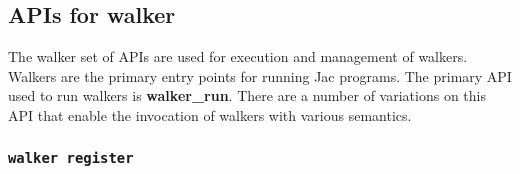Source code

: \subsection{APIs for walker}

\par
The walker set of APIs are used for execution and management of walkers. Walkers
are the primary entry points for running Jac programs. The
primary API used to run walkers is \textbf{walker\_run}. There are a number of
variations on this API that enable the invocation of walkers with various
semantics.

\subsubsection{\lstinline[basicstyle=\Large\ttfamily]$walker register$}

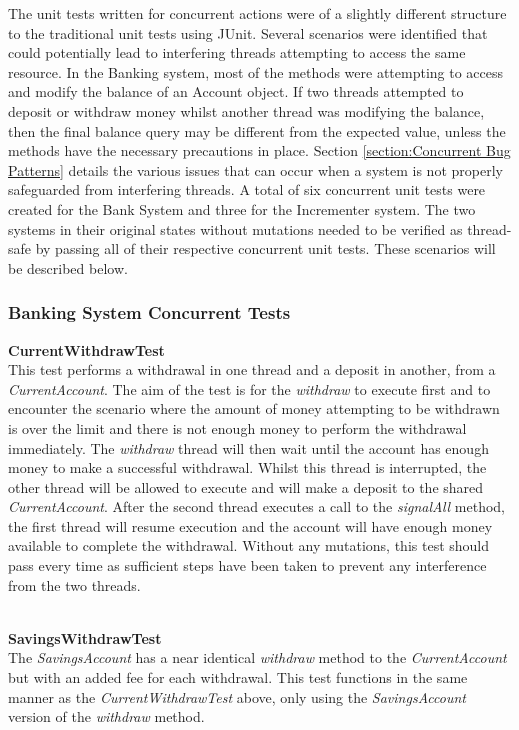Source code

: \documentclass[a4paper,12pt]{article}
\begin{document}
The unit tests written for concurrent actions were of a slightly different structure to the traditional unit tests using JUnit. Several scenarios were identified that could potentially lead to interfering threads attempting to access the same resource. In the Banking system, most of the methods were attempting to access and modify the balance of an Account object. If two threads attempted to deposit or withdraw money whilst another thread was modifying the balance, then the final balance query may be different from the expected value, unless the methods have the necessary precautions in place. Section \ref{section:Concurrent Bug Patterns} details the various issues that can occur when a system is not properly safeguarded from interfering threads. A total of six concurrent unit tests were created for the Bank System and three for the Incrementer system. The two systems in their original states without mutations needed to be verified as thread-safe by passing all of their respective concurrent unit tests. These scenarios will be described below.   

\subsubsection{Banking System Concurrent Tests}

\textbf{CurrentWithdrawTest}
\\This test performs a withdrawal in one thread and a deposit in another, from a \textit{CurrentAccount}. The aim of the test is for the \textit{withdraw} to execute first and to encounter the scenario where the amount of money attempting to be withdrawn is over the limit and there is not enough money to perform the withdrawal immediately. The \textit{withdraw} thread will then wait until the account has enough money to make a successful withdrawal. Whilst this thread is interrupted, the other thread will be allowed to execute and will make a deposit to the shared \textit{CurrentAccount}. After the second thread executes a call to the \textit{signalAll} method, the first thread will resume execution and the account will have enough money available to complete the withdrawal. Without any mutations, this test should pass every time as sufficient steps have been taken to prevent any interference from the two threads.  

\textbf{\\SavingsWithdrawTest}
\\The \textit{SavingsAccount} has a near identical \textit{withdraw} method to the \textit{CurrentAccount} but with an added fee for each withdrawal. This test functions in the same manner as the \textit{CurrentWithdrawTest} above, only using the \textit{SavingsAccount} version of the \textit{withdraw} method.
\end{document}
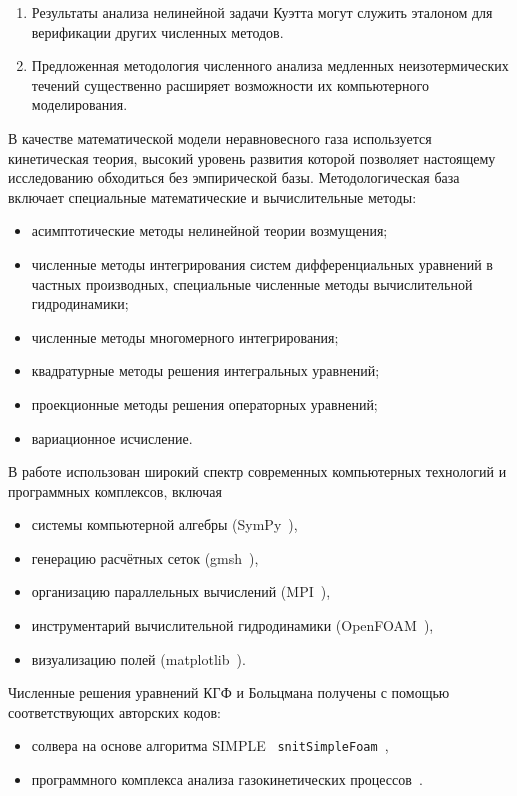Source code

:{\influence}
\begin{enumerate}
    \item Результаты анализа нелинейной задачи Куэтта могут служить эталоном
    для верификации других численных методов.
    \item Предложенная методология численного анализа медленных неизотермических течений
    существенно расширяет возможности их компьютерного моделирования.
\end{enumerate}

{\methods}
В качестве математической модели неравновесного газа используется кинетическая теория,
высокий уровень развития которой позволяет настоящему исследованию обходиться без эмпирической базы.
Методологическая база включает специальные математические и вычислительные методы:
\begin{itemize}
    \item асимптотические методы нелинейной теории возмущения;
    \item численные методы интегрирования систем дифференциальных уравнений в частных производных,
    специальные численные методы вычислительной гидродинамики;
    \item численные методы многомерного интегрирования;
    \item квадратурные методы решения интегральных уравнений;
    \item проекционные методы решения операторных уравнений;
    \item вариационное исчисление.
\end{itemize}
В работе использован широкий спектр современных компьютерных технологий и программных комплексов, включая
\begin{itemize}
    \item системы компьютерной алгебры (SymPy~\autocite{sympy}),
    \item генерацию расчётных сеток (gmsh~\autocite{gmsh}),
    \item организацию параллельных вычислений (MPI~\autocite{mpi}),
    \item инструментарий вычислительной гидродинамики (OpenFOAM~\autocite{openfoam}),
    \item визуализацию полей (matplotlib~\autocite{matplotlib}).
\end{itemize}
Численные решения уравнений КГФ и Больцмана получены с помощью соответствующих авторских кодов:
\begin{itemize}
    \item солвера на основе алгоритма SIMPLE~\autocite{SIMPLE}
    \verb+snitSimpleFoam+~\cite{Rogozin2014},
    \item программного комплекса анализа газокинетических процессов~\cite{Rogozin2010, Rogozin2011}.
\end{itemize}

* Task description:
Without including the pictures, return each record above exactly as it stands.

* Problem solution:
Source code

: \subsection{APIs for walker}

\par
The walker set of APIs are used for execution and management of walkers. Walkers
are the primary entry points for running Jac programs. The
primary API used to run walkers is \textbf{walker\_run}. There are a number of
variations on this API that enable the invocation of walkers with various
semantics.

\subsubsection{\lstinline[basicstyle=\Large\ttfamily]$walker register$}

Source code

: \documentclass[a4paper,12pt]{article}
\begin{document}
The unit tests written for concurrent actions were of a slightly different structure to the traditional unit tests using JUnit. Several scenarios were identified that could potentially lead to interfering threads attempting to access the same resource. In the Banking system, most of the methods were attempting to access and modify the balance of an Account object. If two threads attempted to deposit or withdraw money whilst another thread was modifying the balance, then the final balance query may be different from the expected value, unless the methods have the necessary precautions in place. Section \ref{section:Concurrent Bug Patterns} details the various issues that can occur when a system is not properly safeguarded from interfering threads. A total of six concurrent unit tests were created for the Bank System and three for the Incrementer system. The two systems in their original states without mutations needed to be verified as thread-safe by passing all of their respective concurrent unit tests. These scenarios will be described below.   

\subsubsection{Banking System Concurrent Tests}

\textbf{CurrentWithdrawTest}
\\This test performs a withdrawal in one thread and a deposit in another, from a \textit{CurrentAccount}. The aim of the test is for the \textit{withdraw} to execute first and to encounter the scenario where the amount of money attempting to be withdrawn is over the limit and there is not enough money to perform the withdrawal immediately. The \textit{withdraw} thread will then wait until the account has enough money to make a successful withdrawal. Whilst this thread is interrupted, the other thread will be allowed to execute and will make a deposit to the shared \textit{CurrentAccount}. After the second thread executes a call to the \textit{signalAll} method, the first thread will resume execution and the account will have enough money available to complete the withdrawal. Without any mutations, this test should pass every time as sufficient steps have been taken to prevent any interference from the two threads.  

\textbf{\\SavingsWithdrawTest}
\\The \textit{SavingsAccount} has a near identical \textit{withdraw} method to the \textit{CurrentAccount} but with an added fee for each withdrawal. This test functions in the same manner as the \textit{CurrentWithdrawTest} above, only using the \textit{SavingsAccount} version of the \textit{withdraw} method.
\end{document}
Source code

:{\influence}
\begin{enumerate}
    \item Результаты анализа нелинейной задачи Куэтта могут служить эталоном
    для верификации других численных методов.
    \item Предложенная методология численного анализа медленных неизотермических течений
    существенно расширяет возможности их компьютерного моделирования.
\end{enumerate}

{\methods}
В качестве математической модели неравновесного газа используется кинетическая теория,
высокий уровень развития которой позволяет настоящему исследованию обходиться без эмпирической базы.
Методологическая база включает специальные математические и вычислительные методы:
\begin{itemize}
    \item асимптотические методы нелинейной теории возмущения;
    \item численные методы интегрирования систем дифференциальных уравнений в частных производных,
    специальные численные методы вычислительной гидродинамики;
    \item численные методы многомерного интегрирования;
    \item квадратурные методы решения интегральных уравнений;
    \item проекционные методы решения операторных уравнений;
    \item вариационное исчисление.
\end{itemize}
В работе использован широкий спектр современных компьютерных технологий и программных комплексов, включая
\begin{itemize}
    \item системы компьютерной алгебры (SymPy~\autocite{sympy}),
    \item генерацию расчётных сеток (gmsh~\autocite{gmsh}),
    \item организацию параллельных вычислений (MPI~\autocite{mpi}),
    \item инструментарий вычислительной гидродинамики (OpenFOAM~\autocite{openfoam}),
    \item визуализацию полей (matplotlib~\autocite{matplotlib}).
\end{itemize}
Численные решения уравнений КГФ и Больцмана получены с помощью соответствующих авторских кодов:
\begin{itemize}
    \item солвера на основе алгоритма SIMPLE~\autocite{SIMPLE}
    \verb+snitSimpleFoam+~\cite{Rogozin2014},
    \item программного комплекса анализа газокинетических процессов~\cite{Rogozin2010, Rogozin2011}.
\end{itemize}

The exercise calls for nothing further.